Die erste Generation der Kaffeekleidung testeten Chens Mitarbeiter persönlich beim Wandern und Radfahren. Doch die anfängliche Begeisterung verflog bald. Die Prototypen rochen nur anfangs angenehm nach Kaffee, nach einigen Monaten wurde der Kaffeegeruch aber penetrant. Chen ließ die Rezeptur verändern, bis die Kleidung auch nach längerem Tragen neutral roch und nichts mehr an den Rohstoff erinnerte.
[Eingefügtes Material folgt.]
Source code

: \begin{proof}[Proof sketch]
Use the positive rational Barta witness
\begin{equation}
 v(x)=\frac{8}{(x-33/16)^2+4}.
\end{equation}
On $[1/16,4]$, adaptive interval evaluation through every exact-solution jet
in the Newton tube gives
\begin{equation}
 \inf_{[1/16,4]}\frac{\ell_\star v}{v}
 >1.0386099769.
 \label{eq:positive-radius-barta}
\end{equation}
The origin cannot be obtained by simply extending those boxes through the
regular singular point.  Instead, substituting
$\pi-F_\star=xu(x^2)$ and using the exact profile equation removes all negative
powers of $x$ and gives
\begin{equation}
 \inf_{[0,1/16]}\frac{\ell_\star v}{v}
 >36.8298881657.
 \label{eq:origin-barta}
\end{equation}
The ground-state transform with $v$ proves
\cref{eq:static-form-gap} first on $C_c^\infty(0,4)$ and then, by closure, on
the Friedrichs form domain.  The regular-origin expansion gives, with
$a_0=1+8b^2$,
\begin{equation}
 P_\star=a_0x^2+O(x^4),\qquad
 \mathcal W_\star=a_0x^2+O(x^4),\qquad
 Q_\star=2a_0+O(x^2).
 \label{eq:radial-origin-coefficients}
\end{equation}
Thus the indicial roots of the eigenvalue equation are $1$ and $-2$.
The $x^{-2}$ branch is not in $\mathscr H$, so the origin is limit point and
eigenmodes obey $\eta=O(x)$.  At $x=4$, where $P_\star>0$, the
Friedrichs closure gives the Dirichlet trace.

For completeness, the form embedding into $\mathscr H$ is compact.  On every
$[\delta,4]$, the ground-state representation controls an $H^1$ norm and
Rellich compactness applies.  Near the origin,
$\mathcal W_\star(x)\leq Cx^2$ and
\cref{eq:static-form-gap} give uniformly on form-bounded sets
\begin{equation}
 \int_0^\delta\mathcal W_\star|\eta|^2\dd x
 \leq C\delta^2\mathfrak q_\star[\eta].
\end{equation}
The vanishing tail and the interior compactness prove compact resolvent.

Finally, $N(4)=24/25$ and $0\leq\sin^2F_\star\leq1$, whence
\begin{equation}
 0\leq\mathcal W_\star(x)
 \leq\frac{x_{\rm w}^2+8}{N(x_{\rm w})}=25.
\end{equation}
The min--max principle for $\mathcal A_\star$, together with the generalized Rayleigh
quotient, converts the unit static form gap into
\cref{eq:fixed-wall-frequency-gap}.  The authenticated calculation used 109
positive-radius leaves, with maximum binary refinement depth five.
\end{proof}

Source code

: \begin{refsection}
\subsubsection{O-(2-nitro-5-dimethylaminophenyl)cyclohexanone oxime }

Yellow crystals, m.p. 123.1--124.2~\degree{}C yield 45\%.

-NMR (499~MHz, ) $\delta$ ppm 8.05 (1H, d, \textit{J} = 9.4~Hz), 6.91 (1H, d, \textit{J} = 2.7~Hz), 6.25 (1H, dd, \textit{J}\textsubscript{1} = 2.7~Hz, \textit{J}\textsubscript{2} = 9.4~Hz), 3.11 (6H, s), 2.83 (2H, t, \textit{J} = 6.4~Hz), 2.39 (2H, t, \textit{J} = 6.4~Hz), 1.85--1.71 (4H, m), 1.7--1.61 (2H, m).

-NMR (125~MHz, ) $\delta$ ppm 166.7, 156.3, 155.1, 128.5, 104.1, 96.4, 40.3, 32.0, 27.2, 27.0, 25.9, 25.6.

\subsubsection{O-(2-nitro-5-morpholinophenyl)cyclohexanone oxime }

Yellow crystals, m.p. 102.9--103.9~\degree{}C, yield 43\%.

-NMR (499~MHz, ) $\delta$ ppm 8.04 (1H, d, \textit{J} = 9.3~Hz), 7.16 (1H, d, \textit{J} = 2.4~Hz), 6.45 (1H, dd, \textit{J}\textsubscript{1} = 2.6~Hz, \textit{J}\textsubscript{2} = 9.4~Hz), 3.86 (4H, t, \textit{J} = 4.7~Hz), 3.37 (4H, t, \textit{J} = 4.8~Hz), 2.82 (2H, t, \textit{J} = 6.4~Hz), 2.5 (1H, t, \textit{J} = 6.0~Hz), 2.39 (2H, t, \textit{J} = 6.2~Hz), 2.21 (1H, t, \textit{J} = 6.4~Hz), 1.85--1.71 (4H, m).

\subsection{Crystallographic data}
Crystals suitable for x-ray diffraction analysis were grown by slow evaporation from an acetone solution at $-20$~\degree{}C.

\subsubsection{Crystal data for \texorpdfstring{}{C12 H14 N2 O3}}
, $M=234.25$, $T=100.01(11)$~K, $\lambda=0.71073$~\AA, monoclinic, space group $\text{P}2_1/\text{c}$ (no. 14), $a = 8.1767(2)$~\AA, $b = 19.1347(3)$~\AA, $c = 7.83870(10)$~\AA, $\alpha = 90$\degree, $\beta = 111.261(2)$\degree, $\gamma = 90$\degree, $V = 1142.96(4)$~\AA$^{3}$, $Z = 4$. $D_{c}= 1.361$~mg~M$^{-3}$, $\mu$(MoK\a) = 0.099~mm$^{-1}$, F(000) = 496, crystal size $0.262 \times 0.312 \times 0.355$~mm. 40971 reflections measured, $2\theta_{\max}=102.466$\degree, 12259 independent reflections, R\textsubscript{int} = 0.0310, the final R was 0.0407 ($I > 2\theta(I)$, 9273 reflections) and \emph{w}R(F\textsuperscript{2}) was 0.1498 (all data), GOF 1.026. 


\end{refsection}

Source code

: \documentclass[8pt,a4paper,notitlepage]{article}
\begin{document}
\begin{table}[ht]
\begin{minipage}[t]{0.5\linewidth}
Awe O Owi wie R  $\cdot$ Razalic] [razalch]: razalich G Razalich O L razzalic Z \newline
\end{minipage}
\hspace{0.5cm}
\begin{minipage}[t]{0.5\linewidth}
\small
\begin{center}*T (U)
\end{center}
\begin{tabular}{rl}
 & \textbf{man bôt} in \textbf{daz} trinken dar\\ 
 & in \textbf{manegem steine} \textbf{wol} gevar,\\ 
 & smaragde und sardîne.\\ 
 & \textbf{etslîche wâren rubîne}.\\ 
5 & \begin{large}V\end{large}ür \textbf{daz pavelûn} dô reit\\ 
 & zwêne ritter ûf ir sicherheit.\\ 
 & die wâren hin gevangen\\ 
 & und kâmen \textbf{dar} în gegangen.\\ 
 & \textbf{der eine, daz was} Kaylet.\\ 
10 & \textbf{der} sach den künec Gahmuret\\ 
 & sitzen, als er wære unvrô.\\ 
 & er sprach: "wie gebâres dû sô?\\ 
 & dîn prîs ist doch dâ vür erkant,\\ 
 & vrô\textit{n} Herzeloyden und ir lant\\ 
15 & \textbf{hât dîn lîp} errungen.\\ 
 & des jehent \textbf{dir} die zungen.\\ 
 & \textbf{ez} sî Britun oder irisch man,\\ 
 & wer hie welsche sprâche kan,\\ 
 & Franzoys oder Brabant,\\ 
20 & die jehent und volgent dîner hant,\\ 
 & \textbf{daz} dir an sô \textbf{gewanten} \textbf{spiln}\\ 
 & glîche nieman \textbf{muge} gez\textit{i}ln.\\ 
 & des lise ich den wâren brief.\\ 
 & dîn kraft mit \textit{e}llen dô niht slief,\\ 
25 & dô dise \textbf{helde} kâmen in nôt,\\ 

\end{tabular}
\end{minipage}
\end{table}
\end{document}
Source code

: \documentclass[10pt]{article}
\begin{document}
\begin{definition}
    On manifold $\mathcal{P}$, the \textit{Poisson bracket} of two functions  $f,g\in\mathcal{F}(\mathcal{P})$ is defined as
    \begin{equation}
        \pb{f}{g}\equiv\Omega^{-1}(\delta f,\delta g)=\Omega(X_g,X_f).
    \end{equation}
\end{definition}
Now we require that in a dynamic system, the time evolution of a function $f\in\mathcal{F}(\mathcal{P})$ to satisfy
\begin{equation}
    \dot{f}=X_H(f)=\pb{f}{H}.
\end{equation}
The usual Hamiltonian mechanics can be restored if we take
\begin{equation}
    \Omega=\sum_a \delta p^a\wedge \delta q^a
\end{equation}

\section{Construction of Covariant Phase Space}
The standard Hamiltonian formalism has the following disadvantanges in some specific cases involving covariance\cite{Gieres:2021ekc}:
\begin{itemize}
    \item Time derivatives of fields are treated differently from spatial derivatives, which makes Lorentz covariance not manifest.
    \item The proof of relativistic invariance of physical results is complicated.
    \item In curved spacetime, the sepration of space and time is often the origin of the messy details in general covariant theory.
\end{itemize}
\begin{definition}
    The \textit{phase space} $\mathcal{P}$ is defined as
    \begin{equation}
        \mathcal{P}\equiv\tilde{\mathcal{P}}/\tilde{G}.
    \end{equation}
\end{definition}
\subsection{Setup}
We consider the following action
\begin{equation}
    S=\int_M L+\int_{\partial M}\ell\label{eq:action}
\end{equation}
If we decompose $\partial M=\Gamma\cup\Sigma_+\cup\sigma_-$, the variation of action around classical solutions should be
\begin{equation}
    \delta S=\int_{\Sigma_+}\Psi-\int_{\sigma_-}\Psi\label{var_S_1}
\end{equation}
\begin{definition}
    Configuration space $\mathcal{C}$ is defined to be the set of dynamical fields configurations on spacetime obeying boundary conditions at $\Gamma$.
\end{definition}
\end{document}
Heute veredelt das Unternehmen Monat für Monat 100 Tonnen Stoff mit Kaffeeabfällen. Seit vergangenem Jahr beliefert es auch den US-Hersteller Warrior Sports, der aus dem Kaffeefasergemisch Fußballtrikots für den FC Liverpool näht. Rund eine Million Stück hat das Textilunternehmen schon unter die Fans und die Spieler gebracht. „In jedem Shirt steckt der Satz von drei Tassen Kaffee“, sagt Chen.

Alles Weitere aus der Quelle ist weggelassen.